Chemistry and Biochemistry

Chen Lab

Research in the Chen Lab

Making chemistry cleaner and more effective has never been of more critical importance to humankind. Whether a reaction will work -- and how well it works -- depends on the energy profile of transient structures like transition states, which are difficult to study by experimental means. Fortunately, modern computational chemistry has risen to the task and enabled chemists to obtain atomic-level insights into these fleeting transition state structures. Our lab uses computational chemistry to generate fundamental mechanistic understanding, which in turn guides the design of new chemical reagents with improved efficacy, selectivity, and environmental friendliness.

Synergy between computational and experimental chemistry: computational modeling and energetic evaluation leads to mechanistic insight, guiding chemical synthesis of catalysts and reagents with improved efficiency.

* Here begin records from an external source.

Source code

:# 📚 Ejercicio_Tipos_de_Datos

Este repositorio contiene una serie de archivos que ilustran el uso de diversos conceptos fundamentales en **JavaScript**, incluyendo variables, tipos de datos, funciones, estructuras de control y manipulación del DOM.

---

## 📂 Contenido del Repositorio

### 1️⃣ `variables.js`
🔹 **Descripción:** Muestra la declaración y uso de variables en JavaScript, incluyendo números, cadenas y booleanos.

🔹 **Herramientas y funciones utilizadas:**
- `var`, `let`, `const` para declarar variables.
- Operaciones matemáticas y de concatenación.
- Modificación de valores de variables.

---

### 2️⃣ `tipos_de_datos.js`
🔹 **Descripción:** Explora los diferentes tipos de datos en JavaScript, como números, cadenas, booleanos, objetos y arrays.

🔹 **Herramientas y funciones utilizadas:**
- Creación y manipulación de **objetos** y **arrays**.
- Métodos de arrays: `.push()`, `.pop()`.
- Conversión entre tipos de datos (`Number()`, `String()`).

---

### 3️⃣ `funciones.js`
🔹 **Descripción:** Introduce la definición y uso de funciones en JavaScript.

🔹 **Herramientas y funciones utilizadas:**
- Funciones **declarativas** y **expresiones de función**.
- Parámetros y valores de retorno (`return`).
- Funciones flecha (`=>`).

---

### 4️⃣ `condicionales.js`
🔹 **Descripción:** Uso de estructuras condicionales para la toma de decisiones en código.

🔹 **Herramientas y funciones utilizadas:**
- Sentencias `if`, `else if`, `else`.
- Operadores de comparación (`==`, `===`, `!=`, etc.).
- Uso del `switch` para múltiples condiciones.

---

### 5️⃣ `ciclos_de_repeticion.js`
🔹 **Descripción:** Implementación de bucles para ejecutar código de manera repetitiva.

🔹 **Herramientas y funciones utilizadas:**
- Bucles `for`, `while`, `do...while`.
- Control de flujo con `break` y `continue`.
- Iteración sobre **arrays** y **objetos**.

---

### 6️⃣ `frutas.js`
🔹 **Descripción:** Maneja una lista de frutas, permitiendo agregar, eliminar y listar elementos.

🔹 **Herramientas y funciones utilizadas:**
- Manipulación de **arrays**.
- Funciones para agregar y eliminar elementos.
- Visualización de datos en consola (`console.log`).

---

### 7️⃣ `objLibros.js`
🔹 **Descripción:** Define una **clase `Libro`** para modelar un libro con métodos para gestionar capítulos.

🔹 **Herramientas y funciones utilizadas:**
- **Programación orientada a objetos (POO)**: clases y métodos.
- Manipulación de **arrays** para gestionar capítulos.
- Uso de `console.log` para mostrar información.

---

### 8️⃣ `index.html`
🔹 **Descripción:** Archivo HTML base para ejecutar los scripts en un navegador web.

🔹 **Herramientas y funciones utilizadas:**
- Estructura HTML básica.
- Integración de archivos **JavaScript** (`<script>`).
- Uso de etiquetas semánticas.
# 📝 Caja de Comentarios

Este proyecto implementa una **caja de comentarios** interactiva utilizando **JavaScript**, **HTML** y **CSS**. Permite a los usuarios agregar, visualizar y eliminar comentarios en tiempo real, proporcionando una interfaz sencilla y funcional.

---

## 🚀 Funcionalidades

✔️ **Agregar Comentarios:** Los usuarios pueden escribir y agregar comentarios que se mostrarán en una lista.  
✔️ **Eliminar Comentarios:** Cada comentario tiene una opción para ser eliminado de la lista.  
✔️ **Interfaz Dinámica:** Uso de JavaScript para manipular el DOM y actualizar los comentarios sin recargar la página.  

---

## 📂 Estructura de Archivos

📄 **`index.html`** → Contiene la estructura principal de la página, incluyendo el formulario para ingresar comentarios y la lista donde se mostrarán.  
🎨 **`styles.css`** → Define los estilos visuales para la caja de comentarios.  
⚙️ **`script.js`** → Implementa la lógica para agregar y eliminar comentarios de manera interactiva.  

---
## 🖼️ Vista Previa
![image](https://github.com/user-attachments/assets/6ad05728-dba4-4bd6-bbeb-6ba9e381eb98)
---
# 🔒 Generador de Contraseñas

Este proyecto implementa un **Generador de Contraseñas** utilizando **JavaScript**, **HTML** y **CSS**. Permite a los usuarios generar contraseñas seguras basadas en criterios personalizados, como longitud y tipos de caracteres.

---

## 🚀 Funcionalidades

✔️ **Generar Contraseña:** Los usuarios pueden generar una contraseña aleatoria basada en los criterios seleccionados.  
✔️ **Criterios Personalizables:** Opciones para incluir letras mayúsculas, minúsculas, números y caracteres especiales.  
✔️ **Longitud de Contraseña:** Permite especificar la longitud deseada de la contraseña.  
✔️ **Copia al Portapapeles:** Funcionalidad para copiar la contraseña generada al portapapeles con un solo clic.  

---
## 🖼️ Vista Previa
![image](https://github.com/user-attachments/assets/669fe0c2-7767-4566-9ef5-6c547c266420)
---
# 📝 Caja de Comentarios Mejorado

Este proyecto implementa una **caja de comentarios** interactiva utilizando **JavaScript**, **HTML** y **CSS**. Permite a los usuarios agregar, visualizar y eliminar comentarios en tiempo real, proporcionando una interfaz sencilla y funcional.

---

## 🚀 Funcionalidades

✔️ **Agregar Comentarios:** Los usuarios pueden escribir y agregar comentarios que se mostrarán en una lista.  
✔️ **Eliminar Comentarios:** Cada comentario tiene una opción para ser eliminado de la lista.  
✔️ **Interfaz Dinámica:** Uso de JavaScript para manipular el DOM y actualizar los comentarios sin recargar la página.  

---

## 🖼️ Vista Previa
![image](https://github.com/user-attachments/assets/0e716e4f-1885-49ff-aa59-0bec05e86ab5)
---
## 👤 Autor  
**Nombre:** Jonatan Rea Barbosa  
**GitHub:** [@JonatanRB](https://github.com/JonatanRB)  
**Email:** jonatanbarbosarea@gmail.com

View Assistant Professor Shuming Chen's faculty bio

We use quantum mechanical calculations at the density functional theory (DFT) level to determine the mechanism of the ruthenium-catalyzed reaction beteen dienes and hydrazones. This reaction forms carbon-carbon bonds that are important to drug discovery, with the production of innocuous nitrogen gas as a byproduct. Through assessing the kinetic and thermodynamic favorability of possible reaction pathways, we aim to rationalize the excellent selectivity for one out of six possible product isomers displayed by this reaction. We also computationally examine the effect of different solvents and ligands on the reaction barrier height and selectivity.

Boron-containing heterocycles like boroles are promising building blocks for functional materials in chemical sensing and organic electronics. Due to their unstable nature, boroles readily participate in cycloadditions with unsaturated hydrocarbons like alkynes. Cycloadditions are powerful tools in chemical synthesis because they create several new bonds simultaneously. Cycloadditions between boroles and alkynes are even more notable because they have the potential to produce a range of different molecular structures. Being able to control which reaction products are produced is of high interest to chemists. Using quantum mechanical calculations and molecular dynamics simulations, we will demonstrate how product ratios in these reactions are subject to dynamic control, a relatively new and under-explored type of chemical selectivity.